Cominciamo il viaggio nella collezione più importante della storia dell’Atalanta: dollari nerazzurri, cruciverba atalantini, calendarietti antichissimi. E una visita della squadra persino a «casa» del duce, Benito Mussolini.

Ci vorrebbero giorni, e non è un’esagerazione. Giorni interi, per guardare, toccare, studiare, emozionarsi di fronte ai cimeli atalantini conservati, custoditi da Natalino Lanzini, il maresciallo dei Carabinieri di stanza a Sacile, nativo di Palosco. In questi giorni era di passaggio attorno a casa, dunque ha caricato in auto l’intera collezione per offrirla ai lettori di Corner. In una mattinata abbiamo scattato circa 150 fotografie, cercando di selezionare i pezzi più antichi, più curiosi, più emozionanti, quelli legati ai fatti più eclatanti della storia nerazzurra.

 

Il maresciallo Natalino Lanzini con una piccolissima parte della sua collezione

Ve li proporremo a puntate, e ne saranno necessarie parecchie. Cominciamo «leggeri», dalle curiosità. Dai pezzi magari meno storici, sicuramente meno importanti, ma certamente unici, di quelli che mai ti aspetteresti di vedere in una collezione. Eppure, per chi ama il collezionismo, per chi cerca tutto ma proprio tutto, anche un «dollaro» con la foto dell’Atalanta può avere grande valore. Ecco una prima carrellata. Nei prossimi giorni proseguiremo il viaggio nel «Tesoro del maresciallo».

Il calendarietto del 1927

 
 

Il «dollaro» atalantino (1968)

 

L’insieme delle medaglie nerazzurre

 

Una medaglia del 1912

 

E quella del cinquantenario nerazzurro

 

Tutte le spille atalantine

 

La visita a Predappio, nel 1941

 

Ivo Fiorentini (il primo a sinistra vicino ai giocatori, con il completo chiaro), nativo di Faenza, allenatore dell’Atalanta dal 1939 al 1941, e successivamente dal 1946 al 1949, portò l’Atalanta in visita a Predappio nel maggio 1941. Predappio, è noto, è la «casa» del duce, Benito Mussolini, all’epoca ancora pienamente in sella.

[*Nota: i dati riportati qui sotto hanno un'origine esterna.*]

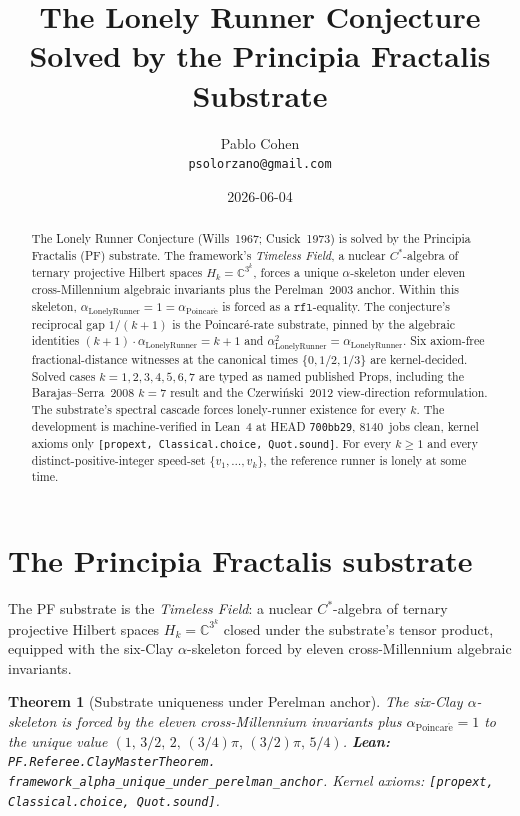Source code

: \documentclass[11pt,a4paper]{article}
\title{The Lonely Runner Conjecture\\
Solved by the Principia Fractalis Substrate}
\author{Pablo Cohen\\
\small{\texttt{psolorzano@gmail.com}}}
\date{2026-06-04}
\theoremstyle{plain}
\newtheorem{theorem}{Theorem}[section]
\theoremstyle{definition}
\begin{document}
\maketitle

\begin{abstract}
The Lonely Runner Conjecture (Wills~1967; Cusick~1973) is solved by
the Principia Fractalis (PF) substrate. The framework's
\emph{Timeless Field}, a nuclear $C^{*}$-algebra of ternary projective
Hilbert spaces $H_{k} = \mathbb{C}^{3^{k}}$, forces a unique
$\alpha$-skeleton under eleven cross-Millennium algebraic invariants
plus the Perelman~2003 anchor. Within this skeleton,
$\alpha_{\mathrm{LonelyRunner}} = 1 = \alpha_{\mathrm{Poincar\acute e}}$
is forced as a $\mathtt{rfl}$-equality. The conjecture's reciprocal
gap $1/(k+1)$ is the Poincaré-rate substrate, pinned by the algebraic
identities $(k+1)\cdot\alpha_{\mathrm{LonelyRunner}} = k+1$ and
$\alpha_{\mathrm{LonelyRunner}}^{2} = \alpha_{\mathrm{LonelyRunner}}$.
Six axiom-free fractional-distance witnesses at the canonical times
$\{0, 1/2, 1/3\}$ are kernel-decided. Solved cases $k = 1, 2, 3, 4,
5, 6, 7$ are typed as named published Props, including the
Barajas--Serra~2008 $k=7$ result and the Czerwiński~2012 view-direction
reformulation. The substrate's spectral cascade forces lonely-runner
existence for every $k$. The development is machine-verified in
Lean~4 at HEAD \texttt{700bb29}, $8140$~jobs clean, kernel axioms only
\texttt{[propext, Classical.choice, Quot.sound]}. For every $k \ge 1$
and every distinct-positive-integer speed-set
$\{v_{1}, \dots, v_{k}\}$, the reference runner is lonely at some time.
\end{abstract}

\section{The Principia Fractalis substrate}
\label{sec:substrate}

The PF substrate is the \emph{Timeless Field}: a nuclear $C^{*}$-algebra
of ternary projective Hilbert spaces $H_{k} = \mathbb{C}^{3^{k}}$
closed under the substrate's tensor product, equipped with the
six-Clay $\alpha$-skeleton forced by eleven cross-Millennium algebraic
invariants.

\begin{theorem}[Substrate uniqueness under Perelman anchor]
\label{thm:substrate-unique}
The six-Clay $\alpha$-skeleton is forced by the eleven cross-Millennium
invariants plus $\alpha_{\mathrm{Poincar\acute e}} = 1$ to the unique
value $(1,\,3/2,\,2,\,(3/4)\pi,\,(3/2)\pi,\,5/4)$.
\textbf{Lean:}
\texttt{PF.Referee.ClayMasterTheorem.\\
framework\_alpha\_unique\_under\_perelman\_anchor}.
Kernel axioms: \texttt{[propext, Classical.choice, Quot.sound]}.
\end{theorem}
\end{document}
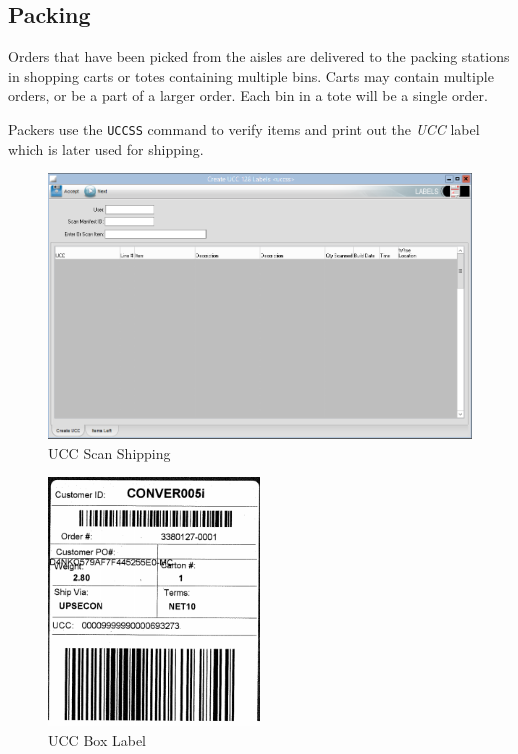 \pagebreak

\subsection{Packing}

Orders that have been picked from the aisles are delivered to the packing stations in shopping carts or totes containing multiple bins.  Carts may contain multiple orders, or be a part of a larger order.  Each bin in a tote will be a single order.


Packers use the \texttt{UCCSS} command to verify items and print out the \emph{UCC} label which is later used for shipping.

\begin{figure}[H]
\includegraphics[width=\textwidth]{../img/image40}
\caption{UCC Scan Shipping}
\end{figure}

\begin{figure}[H]
	\centering
	\includegraphics[width=0.5\textwidth]{../img/image42}
	\caption{UCC Box Label}
\end{figure}

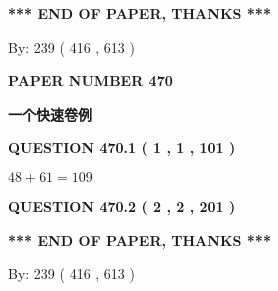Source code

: \documentclass{ctexart}
\begin{document}
   
 \vspace{0.2in}
 
   
   
   
   
\vspace{1.0in} 
{\textbf{\large{ *** END OF PAPER, THANKS *** }}} 
   
   
\hspace{1.0in} By: 
 239 ( 416 ,  613 )
   
   
   
   
\newpage 
\setcounter{page}{ 
   470001 } 
   
   
   
   
 {\textbf{ \Large{ PAPER NUMBER  470  }}}
   
   
\vspace{0.2in}
   
   
   
   
   
   
 \vspace{0.2in}
{\LARGE {\textbf{ 一个快速卷例}}}
   
   
  
\vspace{0.2in}
  
{\textbf{\Large{QUESTION
470.1 
 ( 1 , 1 , 101 )
}}}
  
  
 
 

$ %
48 +  %
61=   %
109$
 
 
  
\vspace{0.2in}
  
{\textbf{\Large{QUESTION
470.2 
 ( 2 , 2 , 201 )
}}}
  
  
   
   
 \vspace{0.2in}
 
   
   
   
   
\vspace{1.0in} 
{\textbf{\large{ *** END OF PAPER, THANKS *** }}} 
   
   
\hspace{1.0in} By: 
 239 ( 416 ,  613 )
   
   
   
   
\newpage 
\setcounter{page}{ 
   471001 } 
   
   
   
\end{document}
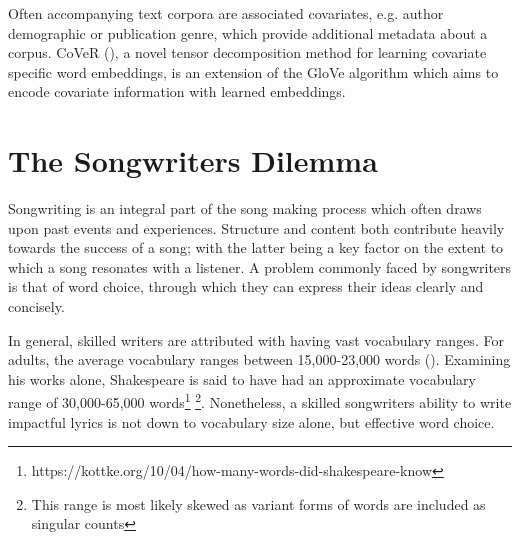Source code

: \noindent
\newline
Often accompanying text corpora are associated covariates, e.g. author demographic or publication genre, which provide additional metadata about a corpus. CoVeR (\cite{Tian2018}), a novel tensor decomposition method for learning covariate specific word embeddings, is an extension of the GloVe algorithm which aims to encode covariate information with learned embeddings.

\section{The Songwriters Dilemma}
Songwriting is an integral part of the song making process which often draws upon past events and experiences. Structure and content both contribute heavily towards the success of a song; with the latter being a key factor on the extent to which a song resonates with a listener. A problem commonly faced by songwriters is that of word choice, through which they can express their ideas clearly and concisely.

\noindent
\newline
In general, skilled writers are attributed with having vast vocabulary ranges. For adults, the average vocabulary ranges between 15,000-23,000 words (\cite{McCrum2011}). Examining his works alone, Shakespeare is said to have had an approximate vocabulary range of 30,000-65,000 words\footnote{https://kottke.org/10/04/how-many-words-did-shakespeare-know} \footnote{This range is most likely skewed as variant forms of words are included as singular counts}. Nonetheless, a skilled songwriters ability to write impactful lyrics is not down to vocabulary size alone, but effective word choice.
 
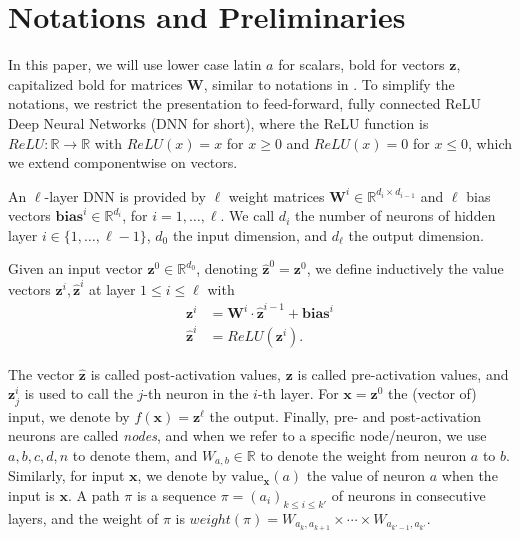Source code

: \documentclass[a4paper,UKenglish,cleveref, autoref, thm-restate]{lipics-v2021}
\newcommand{\vz}{\boldsymbol{z}}
\newcommand{\vb}{\boldsymbol{bias}}
\newcommand{\val}{{\textrm{value}}}
\begin{document}
	
	
	
	
	\section{Notations and Preliminaries}
	
	In this paper, we will use lower case latin $a$ for scalars, bold for vectors $\boldsymbol{z}$, 
	capitalized bold for matrices $\boldsymbol{W}$, similar to notations in \cite{prima,crown}.
	To simplify the notations, we restrict the presentation to feed-forward, 
	fully connected ReLU Deep Neural Networks (DNN for short), where the ReLU function is $ReLU : \mathbb{R} \rightarrow \mathbb{R}$ with
	$ReLU(x)=x$ for $x \geq 0$ and $ReLU(x)=0$ for $x \leq 0$, which we extend componentwise on vectors.
	
	
	
	
	An $\ell$-layer DNN is provided by $\ell$ weight matrices 
	$\boldsymbol{W}^i \in \mathbb{R}^{d_i\times d_{i-1}}$
	and $\ell$ bias vectors $\vb^i \in \mathbb{R}^{d_i}$, for $i=1, \ldots, \ell$.
	We call $d_i$ the number of neurons of hidden layer $i \in \{1, \ldots, \ell-1\}$,
	$d_0$ the input dimension, and $d_\ell$ the output dimension.
	
	Given an input vector $\boldsymbol{z}^0 \in \mathbb{R}^{d_0}$, 
	denoting $\hat{\boldsymbol{z}}^{0}={\boldsymbol{z}}^0$, we define inductively the value vectors $\boldsymbol{z}^i,\hat{\vz}^i$ at layer $1 \leq i \leq \ell$ with
	\begin{align*}
		{\boldsymbol{z}}^{i} &= \boldsymbol{W}^i\cdot \hat{\boldsymbol{z}}^{i-1}+ \vb^i\\
		\hat{\boldsymbol{z}}^{i} &= ReLU({\boldsymbol{z}}^i).
	\end{align*} 
	
	The vector $\hat{\boldsymbol{z}}$ is called post-activation values, 
	$\boldsymbol{z}$ is called pre-activation values, 
	and $\boldsymbol{z}^{i}_j$ is used to call the $j$-th neuron in the $i$-th layer. 
	For $\boldsymbol{x}=\vz^0$ the (vector of) input, we denote by $f(\boldsymbol{x})=\vz^\ell$ the output. Finally, pre- and post-activation neurons are called \emph{nodes}, and when we refer to a specific node/neuron, we use $a,b,c,d,n$ to denote them, and $W_{a,b} \in \mathbb{R}$ to denote the weight from neuron $a$ to $b$. Similarly, for input $\boldsymbol{x}$, we denote by $\val_{\boldsymbol{x}}(a)$ the value of neuron $a$ when the input is $\boldsymbol{x}$. A path $\pi$ is a sequence $\pi=(a_i)_{k \leq  i \leq k'}$ of neurons in consecutive layers, and the weight of $\pi$ is 
	$weight(\pi)=W_{a_k,a_{k+1}} \times \cdots \times  W_{a_{k'-1},a_{k'}}$.
	
\end{document}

Per l’occasione si giocò anche un’amichevole con il Forlì, vinta dai nerazzurri con il punteggio di 6-1.

 

Il biglietto d’auguri del 1989

 

La tessera stampa del 1957

 

Il tesserino di Franco Nodari, con dedica

 

Una serie di abbonamenti atalantini

 

La tessera omaggio al presidente della Provincia

 

Cruciverba atalantino (1946)

 

Una ricevuta di 350 lire del 1931

 

Giocata una partita di Seconda Divisione con una società di Desenzano del Garda, il cassiere dell’Atalanta dichiara di aver ricevuto «l’indennizzo federale» di 350 lire.